_Exercise instructions_:
Would you reproduce exactly the lines below from the one holding "### MapLayout" through the one holding "Zoom level |", inclusive, and no others?

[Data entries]

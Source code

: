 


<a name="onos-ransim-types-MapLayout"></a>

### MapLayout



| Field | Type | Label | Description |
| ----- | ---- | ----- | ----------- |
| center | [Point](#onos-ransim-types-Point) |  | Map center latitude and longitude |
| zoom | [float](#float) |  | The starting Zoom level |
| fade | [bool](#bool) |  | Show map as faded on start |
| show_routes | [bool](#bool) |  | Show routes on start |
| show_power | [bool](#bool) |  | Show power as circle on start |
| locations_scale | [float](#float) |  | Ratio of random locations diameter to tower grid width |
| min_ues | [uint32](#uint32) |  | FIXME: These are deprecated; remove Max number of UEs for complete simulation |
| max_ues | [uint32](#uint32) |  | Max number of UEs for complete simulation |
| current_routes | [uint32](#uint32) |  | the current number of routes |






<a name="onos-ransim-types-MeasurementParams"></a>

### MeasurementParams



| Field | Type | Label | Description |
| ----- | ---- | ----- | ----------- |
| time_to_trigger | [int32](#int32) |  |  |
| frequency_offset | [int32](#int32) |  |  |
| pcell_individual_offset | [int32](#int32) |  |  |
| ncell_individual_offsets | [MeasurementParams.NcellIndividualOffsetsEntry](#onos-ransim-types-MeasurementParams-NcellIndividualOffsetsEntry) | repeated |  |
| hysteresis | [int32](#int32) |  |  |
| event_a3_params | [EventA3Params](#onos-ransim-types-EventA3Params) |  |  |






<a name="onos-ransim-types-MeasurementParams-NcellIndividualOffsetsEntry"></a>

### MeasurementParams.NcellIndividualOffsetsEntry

==

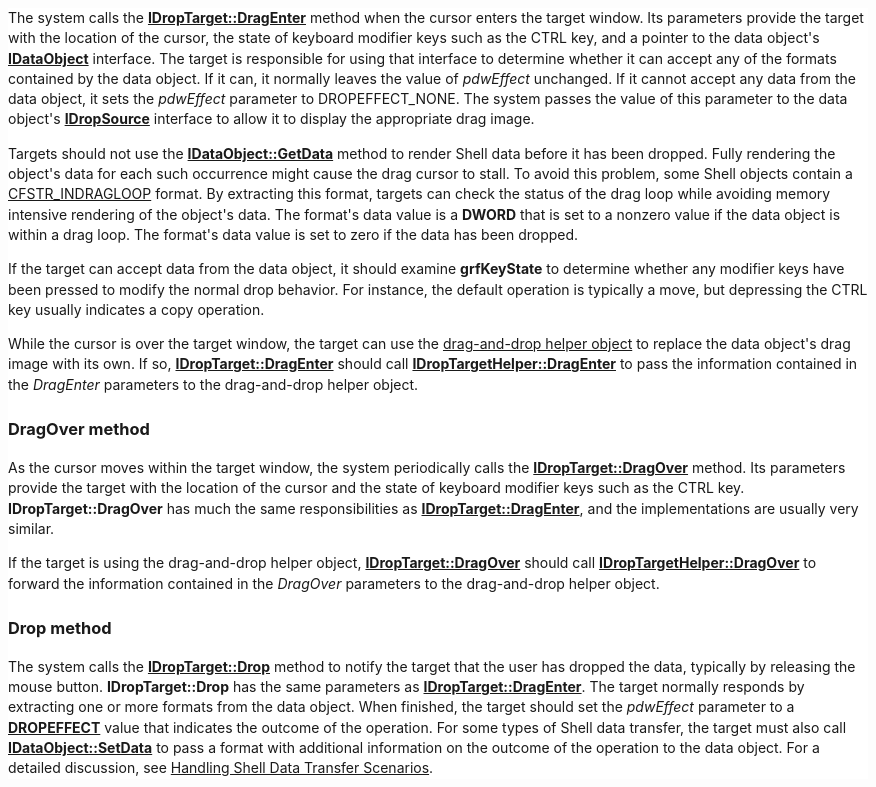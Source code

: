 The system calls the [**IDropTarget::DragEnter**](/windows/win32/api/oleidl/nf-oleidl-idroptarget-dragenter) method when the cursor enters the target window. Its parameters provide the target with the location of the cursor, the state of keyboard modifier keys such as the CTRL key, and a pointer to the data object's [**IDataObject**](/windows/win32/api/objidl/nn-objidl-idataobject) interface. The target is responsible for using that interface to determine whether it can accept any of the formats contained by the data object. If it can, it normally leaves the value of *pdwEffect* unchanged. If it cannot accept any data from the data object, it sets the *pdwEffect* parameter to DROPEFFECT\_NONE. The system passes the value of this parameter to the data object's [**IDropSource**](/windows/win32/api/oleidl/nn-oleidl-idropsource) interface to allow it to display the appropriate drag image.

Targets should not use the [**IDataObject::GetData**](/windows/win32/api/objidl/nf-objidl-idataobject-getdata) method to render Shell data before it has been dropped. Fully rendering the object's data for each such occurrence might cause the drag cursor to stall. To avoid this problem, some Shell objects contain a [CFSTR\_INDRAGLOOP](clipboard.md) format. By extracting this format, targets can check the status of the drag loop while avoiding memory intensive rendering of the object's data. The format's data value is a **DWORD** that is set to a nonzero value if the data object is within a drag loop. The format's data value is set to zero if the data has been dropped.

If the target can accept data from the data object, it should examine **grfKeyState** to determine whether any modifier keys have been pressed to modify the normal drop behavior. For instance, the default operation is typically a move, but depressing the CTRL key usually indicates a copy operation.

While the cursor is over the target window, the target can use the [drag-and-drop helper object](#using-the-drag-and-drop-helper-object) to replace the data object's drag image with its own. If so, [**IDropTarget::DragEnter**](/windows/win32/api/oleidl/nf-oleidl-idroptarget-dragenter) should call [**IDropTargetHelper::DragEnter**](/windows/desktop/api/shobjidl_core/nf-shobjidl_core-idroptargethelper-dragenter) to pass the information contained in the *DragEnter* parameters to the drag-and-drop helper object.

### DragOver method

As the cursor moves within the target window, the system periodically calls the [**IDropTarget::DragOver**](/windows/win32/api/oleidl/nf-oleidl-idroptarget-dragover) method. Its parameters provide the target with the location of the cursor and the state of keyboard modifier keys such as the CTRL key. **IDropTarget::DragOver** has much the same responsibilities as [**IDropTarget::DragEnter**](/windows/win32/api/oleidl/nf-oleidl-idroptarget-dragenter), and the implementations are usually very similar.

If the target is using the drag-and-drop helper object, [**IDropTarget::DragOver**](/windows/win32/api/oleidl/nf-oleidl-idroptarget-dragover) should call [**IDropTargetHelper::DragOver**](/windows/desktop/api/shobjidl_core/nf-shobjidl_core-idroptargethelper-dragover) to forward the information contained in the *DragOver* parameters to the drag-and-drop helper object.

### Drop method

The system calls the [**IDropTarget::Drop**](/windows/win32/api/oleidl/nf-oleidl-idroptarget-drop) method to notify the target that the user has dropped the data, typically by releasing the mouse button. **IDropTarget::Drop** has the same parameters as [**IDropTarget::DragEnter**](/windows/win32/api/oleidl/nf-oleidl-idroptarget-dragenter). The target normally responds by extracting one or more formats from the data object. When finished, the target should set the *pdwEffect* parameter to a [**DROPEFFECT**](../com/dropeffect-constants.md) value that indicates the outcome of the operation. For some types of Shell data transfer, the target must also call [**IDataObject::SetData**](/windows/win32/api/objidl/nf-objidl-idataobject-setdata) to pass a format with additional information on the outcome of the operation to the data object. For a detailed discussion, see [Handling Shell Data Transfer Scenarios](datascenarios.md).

_Worked solution_:
### MapLayout



| Field | Type | Label | Description |
| ----- | ---- | ----- | ----------- |
| center | [Point](#onos-ransim-types-Point) |  | Map center latitude and longitude |
| zoom | [float](#float) |  | The starting Zoom level |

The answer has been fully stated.